[LLVMdev] Scheduler Roadmap

Fri May 11 11:28:25 PDT 2012

Dave, 

  Thank you for your interest. Please see my replies below. Sorry that my
terminology is not as crisp as Andy's, but I think you can see what I mean.

Sergei

--
Qualcomm Innovation Center, Inc. is a member of Code Aurora Forum.

> -----Original Message-----
> From: dag at cray.com [mailto:dag at cray.com]
> Sent: Friday, May 11, 2012 12:14 PM
> To: Sergei Larin
> Cc: 'Andrew Trick'; 'Hal Finkel'; wrf at cray.com; 'LLVM Developers
> Mailing List'
> Subject: Re: [LLVMdev] Scheduler Roadmap
> 
> Sergei Larin <slarin at codeaurora.org> writes:
> 
> >   - We do need to have a way to assign bundles much earlier than we
> do now.
> 
> Yeah, I can imagine why this would be useful.
> 
> > And it needs to be intertwined with scheduling (Bundler currently
> > reuses a good chunk of scheduler infrastructure).
> 
> Just to clarify, is the need due to the current bundling implementation
> of reusing scheduler infrastructure or is there a more fundamental
> reason the two should be tied together?  I can imagine some advantages
> of fusing the two but I'm no VLIW expert.

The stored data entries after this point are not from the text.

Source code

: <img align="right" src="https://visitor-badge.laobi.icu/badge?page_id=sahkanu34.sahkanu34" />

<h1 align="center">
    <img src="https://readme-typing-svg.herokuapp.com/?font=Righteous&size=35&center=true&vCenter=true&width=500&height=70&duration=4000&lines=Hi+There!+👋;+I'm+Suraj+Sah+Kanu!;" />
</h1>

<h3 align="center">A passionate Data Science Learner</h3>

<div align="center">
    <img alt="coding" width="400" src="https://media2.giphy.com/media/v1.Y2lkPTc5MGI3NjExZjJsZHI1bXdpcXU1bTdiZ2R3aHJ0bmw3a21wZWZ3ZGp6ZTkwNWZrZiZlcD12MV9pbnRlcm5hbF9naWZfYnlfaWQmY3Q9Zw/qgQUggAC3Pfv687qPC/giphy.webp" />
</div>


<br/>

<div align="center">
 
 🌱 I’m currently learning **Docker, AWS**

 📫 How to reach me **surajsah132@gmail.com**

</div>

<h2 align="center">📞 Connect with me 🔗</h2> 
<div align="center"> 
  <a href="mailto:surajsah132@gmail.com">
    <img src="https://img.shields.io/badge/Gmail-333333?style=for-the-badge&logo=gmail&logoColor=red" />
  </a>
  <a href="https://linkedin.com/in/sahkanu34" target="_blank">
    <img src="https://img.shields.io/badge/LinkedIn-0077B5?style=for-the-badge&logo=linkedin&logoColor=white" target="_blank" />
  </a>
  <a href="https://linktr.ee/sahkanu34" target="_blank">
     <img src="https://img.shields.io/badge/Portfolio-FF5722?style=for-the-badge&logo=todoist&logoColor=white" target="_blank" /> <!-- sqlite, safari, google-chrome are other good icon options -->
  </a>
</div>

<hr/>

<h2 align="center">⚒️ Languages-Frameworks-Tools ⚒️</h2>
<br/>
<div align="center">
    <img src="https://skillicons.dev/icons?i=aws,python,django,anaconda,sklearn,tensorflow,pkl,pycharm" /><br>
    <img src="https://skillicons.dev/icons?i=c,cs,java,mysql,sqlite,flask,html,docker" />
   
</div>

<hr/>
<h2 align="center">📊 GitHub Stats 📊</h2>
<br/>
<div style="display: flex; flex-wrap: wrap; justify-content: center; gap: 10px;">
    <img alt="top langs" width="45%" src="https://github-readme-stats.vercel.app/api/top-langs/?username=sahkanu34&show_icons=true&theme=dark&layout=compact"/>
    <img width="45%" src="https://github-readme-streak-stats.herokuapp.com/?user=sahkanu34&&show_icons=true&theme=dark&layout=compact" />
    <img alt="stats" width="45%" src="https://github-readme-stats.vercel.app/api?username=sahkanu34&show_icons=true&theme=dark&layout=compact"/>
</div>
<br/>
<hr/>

[Larin, Sergei] A little bit of both. Current bundler uses DAG dep builder
to facilitate its analysis, for that it actually instantiates full MI
scheduler... without scheduling.  Ideally scheduler itself should be able to
produce bundled code (since it has the best picture of machine resources and
instruction stream), but standalone bundler by itself might be needed to
re-bundle incrementally (which it does not do right now). In short - I see
bundler as a utility, not as a pass.

> 
> > It is also obvious that it will have adverse effect on all the
> > downstream passes.
> 
> How so?  Isn't the bundle representation supposed to be fairly
> transparent to passes that don't care about it?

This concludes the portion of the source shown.